There are several means to increase health care value, WHILE simultaneously increasing quality. In fact they go hand in hand. These are:
- Accountable Care Organizations
- Wellness Programs
- Medical Home
- Lean Processes
Accountable Care Organizations
The term ACO was first described by Dr. Elliot Fisher, director of the Center for Health Policy Research at Dartmouth Medical School. Here's Dr. Elliot's definition:"ACOs consist of providers who are jointly held accountable for achieving measured quality improvements and reductions in the rate of spending growth. Our definition emphasizes that these cost and quality improvements must achieve overall, per capita improvements in quality and cost, and that ACOs should have at least limited accountability for achieving these improvements while caring for a defined population of patients."
A Medicare oriented demonstration program was created within the PPACA to test a concept called an "Accountable Care Organization" model of health care delivery within the Medicare population.
Although the Medicare demonstration will be a limited program it will still provide extremely useful data on how care coordination and bonus payments to physicians and hospitals for good quality health outcomes can save the U.S. health system money.
The Affordable Care Act created a federal program operated by the Centers for Medicare and Medicaid Services (CMS) that pays bonuses to ACOs that keep costs under target thresholds and deliver care that meet quality standards. The Medicare Payment Advisory Commission recently recommended that CMS avoid adopting the bonus-only payment model and also fine ACOs that don't keep costs down. It is unclear whether the bonuses and fines would both be implemented at the start.

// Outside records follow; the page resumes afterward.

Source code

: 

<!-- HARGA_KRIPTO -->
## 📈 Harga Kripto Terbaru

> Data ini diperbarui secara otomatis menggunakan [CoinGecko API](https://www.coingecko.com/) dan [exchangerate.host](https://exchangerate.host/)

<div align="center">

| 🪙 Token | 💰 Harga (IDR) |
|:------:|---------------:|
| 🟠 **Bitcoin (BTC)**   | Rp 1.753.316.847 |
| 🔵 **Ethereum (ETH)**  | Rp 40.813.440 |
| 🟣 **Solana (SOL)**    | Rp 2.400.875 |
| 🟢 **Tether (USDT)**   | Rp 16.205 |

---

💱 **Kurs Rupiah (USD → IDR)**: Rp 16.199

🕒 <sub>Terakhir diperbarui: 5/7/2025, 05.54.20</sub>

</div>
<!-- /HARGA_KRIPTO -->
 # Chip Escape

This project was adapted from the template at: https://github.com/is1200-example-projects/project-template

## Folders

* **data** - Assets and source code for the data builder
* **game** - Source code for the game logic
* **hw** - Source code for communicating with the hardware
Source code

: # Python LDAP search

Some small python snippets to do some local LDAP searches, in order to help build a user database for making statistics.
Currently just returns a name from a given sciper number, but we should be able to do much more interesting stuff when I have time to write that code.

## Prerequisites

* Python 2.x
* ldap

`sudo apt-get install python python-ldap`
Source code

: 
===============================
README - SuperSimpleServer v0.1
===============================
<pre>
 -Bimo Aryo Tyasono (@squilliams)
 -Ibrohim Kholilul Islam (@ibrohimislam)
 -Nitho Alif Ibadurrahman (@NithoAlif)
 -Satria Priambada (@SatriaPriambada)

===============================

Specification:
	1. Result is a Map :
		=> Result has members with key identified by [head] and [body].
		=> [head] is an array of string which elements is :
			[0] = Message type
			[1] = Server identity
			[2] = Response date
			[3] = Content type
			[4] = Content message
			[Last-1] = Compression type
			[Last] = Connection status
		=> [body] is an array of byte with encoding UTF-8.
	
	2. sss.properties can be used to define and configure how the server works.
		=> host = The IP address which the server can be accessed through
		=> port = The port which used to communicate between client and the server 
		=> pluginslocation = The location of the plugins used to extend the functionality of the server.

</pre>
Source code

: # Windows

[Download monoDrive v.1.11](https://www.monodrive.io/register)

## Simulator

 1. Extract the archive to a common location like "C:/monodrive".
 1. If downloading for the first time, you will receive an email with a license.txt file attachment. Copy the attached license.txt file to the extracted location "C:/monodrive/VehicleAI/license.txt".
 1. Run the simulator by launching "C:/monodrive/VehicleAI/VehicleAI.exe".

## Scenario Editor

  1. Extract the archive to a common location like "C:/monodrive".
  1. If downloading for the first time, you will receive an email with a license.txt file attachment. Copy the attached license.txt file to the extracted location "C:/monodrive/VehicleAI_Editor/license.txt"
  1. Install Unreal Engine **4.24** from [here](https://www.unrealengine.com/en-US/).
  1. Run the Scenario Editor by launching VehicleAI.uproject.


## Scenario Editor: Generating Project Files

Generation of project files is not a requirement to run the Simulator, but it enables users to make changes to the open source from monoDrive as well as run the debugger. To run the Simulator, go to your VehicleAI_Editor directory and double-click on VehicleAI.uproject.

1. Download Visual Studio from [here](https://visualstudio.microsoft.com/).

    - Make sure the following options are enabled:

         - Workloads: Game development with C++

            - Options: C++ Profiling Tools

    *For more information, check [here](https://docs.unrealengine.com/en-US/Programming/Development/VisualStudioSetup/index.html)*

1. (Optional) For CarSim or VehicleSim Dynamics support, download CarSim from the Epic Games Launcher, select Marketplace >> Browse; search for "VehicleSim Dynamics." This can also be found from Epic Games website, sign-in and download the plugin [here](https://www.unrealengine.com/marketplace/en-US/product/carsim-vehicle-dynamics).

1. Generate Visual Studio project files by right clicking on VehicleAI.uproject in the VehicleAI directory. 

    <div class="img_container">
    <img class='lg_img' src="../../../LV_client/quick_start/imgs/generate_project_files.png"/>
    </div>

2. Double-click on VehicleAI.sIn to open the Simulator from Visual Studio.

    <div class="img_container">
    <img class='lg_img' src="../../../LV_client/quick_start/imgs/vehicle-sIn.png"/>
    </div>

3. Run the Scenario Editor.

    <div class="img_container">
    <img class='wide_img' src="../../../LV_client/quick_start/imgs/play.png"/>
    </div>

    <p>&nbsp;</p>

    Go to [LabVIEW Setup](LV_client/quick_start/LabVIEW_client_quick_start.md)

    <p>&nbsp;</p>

CMS Administrator Donald Berwick has indicated, according to Inside Health Policy, that CMS plans to implement a demonstration program to let accountable care organizations include Medicare beneficiaries and patients with private insurance. Specifically, he said the CMS innovation center will make room for the "vanguards" of accountable care organizations so CMS can test ACO models that go beyond what is called for under the ACO program.
This is just one of many new health care innovations that can ultimately lead to improved health care quality and also more efficient and less costly care down the road. Although the findings are a few years away, employers and agents can make a real impact by discussing and advocating for these types of changes that address the cost of health care itself. ACOs are just one element that is being tested to improve American health care value. Others are being explored as well.